Movies that show off your home theater must have incredible
pictures and sound tracks. Therefore, modern musicals are the first to
come to mind:
1 - My first nominee: Chicago. Bob Fosse’s Broadway titillating hit
about love, betrayal and exploitation (theirs and ours) is brought to 2002
celluloid with surprisingly good song and dance performances by Catherine
Zeta-Jones, Renée Zellweger, John C. Reilly, Queen Latifah and Richard Gere.
Stylish set with interesting plot and delightful sound keep this moving and
entertaining. Bound to be an enduring classic. His All That Jazz is wonderful also.
2 - Then Nicole Kidman and Ewan McGrehor in Moulin Rouge. A cacophony of sound and sight.
3 - John Cameron built a special limitless horizon studio
and combined Robert Ballard’s actual deep sea submersible footage for Titanic. Then it won the Academy Award
for sound in 1997.
4 – Jamie Foxx in Ray
(Charles, 2004). Great acting. Great music.
5 - Stanley Kubrick’s 2001:
A Space Oddessy. Now we all know Antonio Lucio Vivaldi.
6 – And of course, George Lucas’ Star Wars. “John Williams' scores for the double trilogy count
among the most widely-known and popular contributions to modern film music.”
7 – Then of course, movies with some of the deepest, baddest
bass: depth charges dropped on the otherwise horrible Matthew McConaughey and
the always great Harvey Keitel in U-571.
8 - Steven Speilberg’s Saving
Private Ryan, puts you in each scene as the first major motion picture
using hand held video with bullets whipping from front to side.

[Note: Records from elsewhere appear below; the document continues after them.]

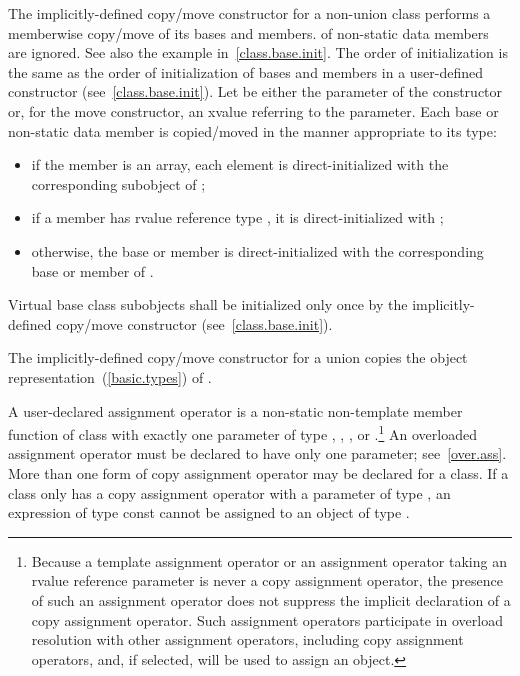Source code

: \pnum
The implicitly-defined copy/move constructor for a non-union class
performs a memberwise copy/move of its bases and members.
\enternote {} of non-static data members are ignored. See also the example in~\ref{class.base.init}. \exitnote
The order of initialization is the same as the order of initialization of bases
and members in a user-defined constructor (see~\ref{class.base.init}).
Let  be either the parameter of the constructor or, for the move constructor, an
xvalue referring to the parameter.
Each base or non-static data member
is copied/moved in the manner appropriate to its type:

\begin{itemize}
\item
if the member is an array, each element is
direct-initialized with the corresponding subobject of ;

\item
if a member  has rvalue reference type , it is direct-initialized with
;

\item
otherwise, the base or member is direct-initialized with the corresponding base or member of .
\end{itemize}

%
Virtual base class subobjects shall be initialized only once by
the implicitly-defined copy/move constructor (see~\ref{class.base.init}).

\pnum
The implicitly-defined copy/move constructor for a union
 copies the object representation~(\ref{basic.types}) of .%
%

\pnum
{}%
%
A user-declared  assignment operator  is a
non-static non-template member function of class  with exactly one
parameter of type , ,  ,
  or  
.\footnote{Because a template assignment operator or an assignment
operator taking an rvalue reference parameter is never a copy assignment
operator, the presence of such an assignment operator does not suppress the
implicit declaration of a copy assignment operator. Such assignment operators
participate in overload resolution with other assignment operators, including
copy assignment operators, and, if selected, will be used to assign an object.}
\enternote
An overloaded assignment operator must be declared to have only one parameter;
see~\ref{over.ass}.
\exitnote
\enternote
More than one form of copy assignment operator may be declared for a class.
\exitnote
\enternote
If a class
only has a copy assignment operator with a parameter of type
,
an expression of type const
cannot be assigned to an object of type
.
\enterexample


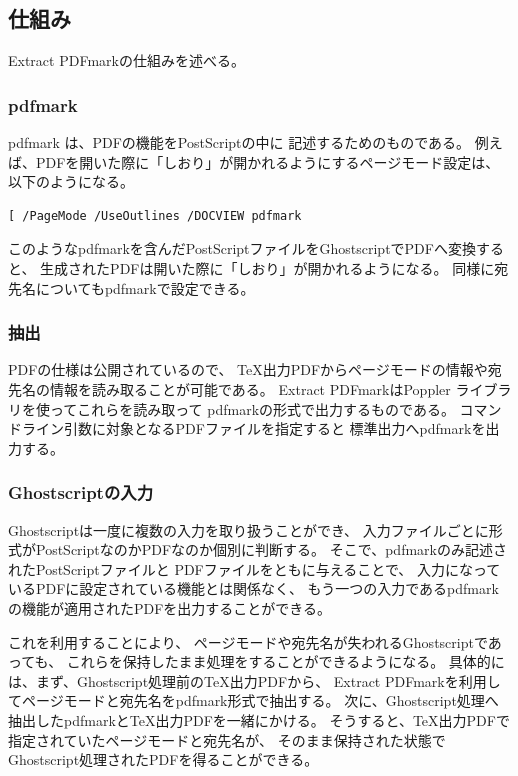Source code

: \documentclass[twocolumn,jafontscale=0.962216,jlreq_notes]{jlreq}
\begin{document}
\subsection{仕組み}

Extract PDFmarkの仕組みを述べる。

\subsubsection{pdfmark}

pdfmark \cite{pdfmark}は、PDFの機能をPostScriptの中に
記述するためのものである。
例えば、PDFを開いた際に「しおり」が開かれるようにするページモード設定は、
以下のようになる。

\begin{tcolorbox}[left=0mm,right=0mm,top=0mm,bottom=0mm]
\begin{lstlisting}
[ /PageMode /UseOutlines /DOCVIEW pdfmark
\end{lstlisting}
\end{tcolorbox}

このようなpdfmarkを含んだPostScriptファイルをGhostscriptでPDFへ変換すると、
生成されたPDFは開いた際に「しおり」が開かれるようになる。
同様に宛先名についてもpdfmarkで設定できる。

\subsubsection{抽出}

PDFの仕様は公開されているので、
\TeX 出力PDFからページモードの情報や宛先名の情報を読み取ることが可能である。
Extract PDFmarkはPoppler \cite{poppler}ライブラリを使ってこれらを読み取って
pdfmarkの形式で出力するものである。
コマンドライン引数に対象となるPDFファイルを指定すると
標準出力へpdfmarkを出力する。

\subsubsection{Ghostscriptの入力}

Ghostscriptは一度に複数の入力を取り扱うことができ、
入力ファイルごとに形式がPostScriptなのかPDFなのか個別に判断する。
そこで、pdfmarkのみ記述されたPostScriptファイルと
PDFファイルをともに与えることで、
入力になっているPDFに設定されている機能とは関係なく、
もう一つの入力であるpdfmarkの機能が適用されたPDFを出力することができる。

これを利用することにより、
ページモードや宛先名が失われるGhostscriptであっても、
これらを保持したまま処理をすることができるようになる。
具体的には、まず、Ghostscript処理前の\TeX 出力PDFから、
Extract PDFmarkを利用してページモードと宛先名をpdfmark形式で抽出する。
次に、Ghostscript処理へ抽出したpdfmarkと\TeX 出力PDFを一緒にかける。
そうすると、\TeX 出力PDFで指定されていたページモードと宛先名が、
そのまま保持された状態でGhostscript処理されたPDFを得ることができる。
\end{document}
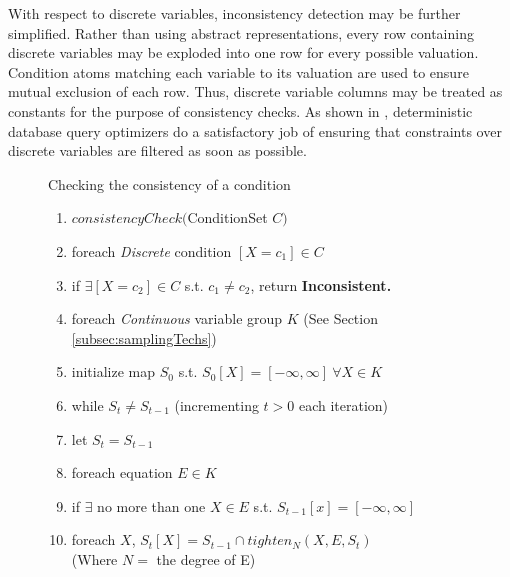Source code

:With  respect to discrete variables, inconsistency detection may be further simplified.  Rather than using abstract representations, every row containing discrete variables may be exploded into one row for every possible valuation.  Condition atoms matching each variable to its valuation are used to ensure mutual exclusion of each row.  Thus, discrete variable columns may be treated as constants for the purpose of consistency checks.  As shown in \cite{AJKO2008}, deterministic database query optimizers do a satisfactory job of ensuring that constraints over discrete variables are filtered as soon as possible.

\begin{figure}
\begin{algorithm} Checking the consistency of a condition
\label{alg:consistCheck}
\footnotesize
\begin{enumerate}
\item $consistencyCheck($ConditionSet $C)$
\item \hspace*{0.1in} foreach \textit{Discrete} condition $[X = c_1] \in C$
\item \hspace*{0.2in} if $\exists [X = c_2] \in C$ s.t. $c_1 \neq c_2$, return \textbf{Inconsistent.}
\item \hspace*{0.1in} foreach \textit{Continuous} variable group $K$ (See Section \ref{subsec:samplingTechs})
\item \hspace*{0.2in} initialize map $S_0$ s.t. $S_0[X] = [-\infty,\infty]\ \forall X \in K$
\item \hspace*{0.2in} while $S_{t} \neq S_{t-1}$ (incrementing $t>0$ each iteration)
\item \hspace*{0.3in} let $S_{t} = S_{t-1}$
\item \hspace*{0.3in} foreach equation $E \in K$
\item \hspace*{0.4in} if $\exists$ no more than one $X\in E$ s.t. $S_{t-1}[x] = [-\infty,\infty]$
\item \hspace*{0.5in} foreach $X$, $S_{t}[X] = S_{t-1} \cap tighten_N(X,E,S_{t})$\\ \hspace*{0.7in} (Where $N = $ the degree of E)

\end{enumerate}
\end{algorithm}
\end{figure}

9 – The use of spot color in Speilberg’s powerful Schindler’s List, with Liam Neesom.
10 – I personally like Master
and Commander: The Far Side of the World and
Pirates of the Caribbean: The Curse of the Black Pearl, both of which were nominated in 2003. And
Russell Crowe again, in Gladiator. Yet,
I end this list with the amazingly 5-Hz footsteps and close-up dinosaur breath
of Jurassic Park.
Does Spielberg know how to combine tales of peril with music
or what? These are all awesome movies, worth of watching again and again. The
music makes them classics. The screens are alive with the sound of music!